Peintre de la cour de Prague, il travailla surtout pour Jean de Neumarkt, chancelier de l'empereur Charles IV et l'un des premiers humanistes des pays situés au nord des Alpes. Le Bréviaire de voyage (Prague, Galerie nationale), achevé probablement avant 1360, et qui a donné son nom au Maître, contient environ 80 miniatures, dont quelques-unes, parmi les dernières, sont d'un style différent. Le peintre, présume-t-on, est parti de la tradition locale de la peinture des manuscrits : caractère décoratif de la mise en page, accord de la peinture avec les initiales et l'écriture, motifs " en camaïeu ", emploi de la feuille d'acanthe ; le bréviaire offre également beaucoup d'analogie avec la peinture sur panneaux de son temps et de l'époque précédente : cycle du Maître de Vyšší Brod, diptyque de Karlsruhe, Vierges dites " de Rome ", de Boston, panneaux de la collection Morgan. On a également fait remarquer la parenté du Liber viaticus avec la peinture murale de la cour de Prague.
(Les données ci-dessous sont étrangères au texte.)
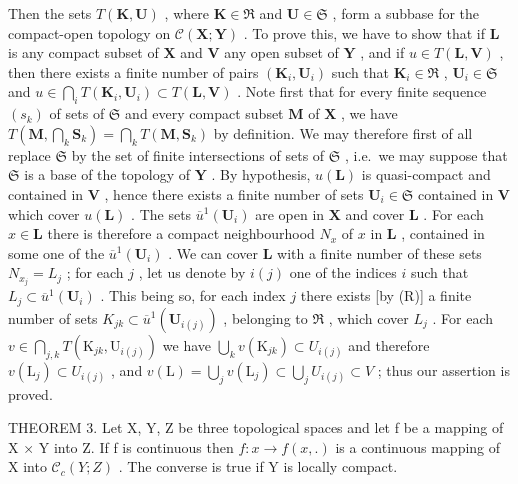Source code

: Then the sets \(T(\mathbf{K}, \mathbf{U})\) , where \(\mathbf{K} \in \mathfrak{R}\) and \(\mathbf{U} \in \mathfrak{S}\) , form a subbase for the compact-open topology on \(\mathcal{C}(\mathbf{X}; \mathbf{Y})\) . To prove this, we have to show that if \(\mathbf{L}\) is any compact subset of \(\mathbf{X}\) and \(\mathbf{V}\) any open subset of \(\mathbf{Y}\) , and if \(u \in T(\mathbf{L}, \mathbf{V})\) , then there exists a finite number of pairs \((\mathbf{K}_i, \mathbf{U}_i)\) such that \(\mathbf{K}_i \in \mathfrak{R}\) , \(\mathbf{U}_i \in \mathfrak{S}\) and \(u \in \bigcap_{i} T(\mathbf{K}_i, \mathbf{U}_i) \subset T(\mathbf{L}, \mathbf{V})\) . Note first that for every finite sequence \((s_k)\) of sets of \(\mathfrak{S}\) and every compact subset \(\mathbf{M}\) of \(\mathbf{X}\) , we have \(T\left(\mathbf{M}, \bigcap_k \mathbf{S}_k\right) = \bigcap_k T(\mathbf{M}, \mathbf{S}_k)\) by definition. We may therefore first of all replace \(\mathfrak{S}\) by the set of finite intersections of sets of \(\mathfrak{S}\) , i.e.~we may suppose that \(\mathfrak{S}\) is a base of the topology of \(\mathbf{Y}\) . By hypothesis, \(u(\mathbf{L})\) is quasi-compact and contained in \(\mathbf{V}\) , hence there exists a finite number of sets \(\mathbf{U}_i \in \mathfrak{S}\) contained in \(\mathbf{V}\) which cover \(u(\mathbf{L})\) . The sets \(\overline{u}^1(\mathbf{U}_i)\) are open in \(\mathbf{X}\) and cover \(\mathbf{L}\) . For each \(x \in \mathbf{L}\) there is therefore a compact neighbourhood \(N_x\) of \(x\) in \(\mathbf{L}\) , contained in some one of the \(\overline{u}^1(\mathbf{U}_i)\) . We can cover \(\mathbf{L}\) with a finite number of these sets \(N_{x_j} = L_j\) ; for each \(j\) , let us denote by \(i(j)\) one of the indices \(i\) such that \(L_j \subset \overline{u}^1(\mathbf{U}_i)\) . This being so, for each index \(j\) there exists {[}by (R){]} a finite number of sets \(K_{jk} \subset \overline{u}^1(\mathbf{U}_{i(j)})\) , belonging to \(\mathfrak{R}\) , which cover \(L_j\) . For each \(v \in \bigcap_{j,k} T(\mathrm{K}_{jk}, \mathrm{U}_{i(j)})\) we have \(\bigcup_{k} v(\mathrm{K}_{jk}) \subset U_{i(j)}\) and therefore \(v(\mathrm{L}_j) \subset U_{i(j)}\) , and \(v(\mathrm{L}) = \bigcup_{j} v(\mathrm{L}_j) \subset \bigcup_{j} U_{i(j)} \subset V\) ; thus our assertion is proved.

THEOREM 3. Let X, Y, Z be three topological spaces and let f be a mapping of X × Y into Z. If f is continuous then \(f: x \to f(x, .)\) is a continuous mapping of X into \(\mathcal{C}_{c}(Y; Z)\) . The converse is true if Y is locally compact.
On pense que le maître a connu directement la peinture italienne du trecento, surtout l'enluminure siennoise des années 1350.

De tous ces éléments, caractérisés par une conception de l'espace et une plasticité italianisantes, par la délicatesse du coloris, par la profondeur et le lyrisme du sentiment, par l'adoption de la feuille d'acanthe (bientôt devenue caractéristique de l'enluminure tchèque comme motif décoratif), le peintre a su tirer un style personnel.

On groupe avec le Liber viaticus le manuscrit Laus Mariae, de Conrad de Haimburg (musée de Prague), et le Missel de Nicolas de Brno (av. 1360, Brno, Archives municipales), dont se rapproche une Résurrection, page isolée enluminée (Olomouc, résidence épiscopale). Trois manuscrits postérieurs restent dans le sillage du Liber viaticus : Orationale Arnesti (apr. 1360, Prague, Galerie nationale), le Missel de Jean de Neumarkt (apr. 1364, Prague, bibl. du chapitre) et l'Évangéliaire de Jean de Troppau (1368). Dans ces manuscrits plus récents, les figures, se conformant à l'évolution de la peinture, sont plus dynamiques et la lumière nivelle les formes au lieu de les modeler. Le Maître a imposé à l'enluminure tchèque sa conception du décor. Ce bréviaire et les manuscrits groupés autour de lui constituent les chefs-d'œuvre de l'enluminure en Bohême sous le règne de l'empereur Charles IV de Luxembourg.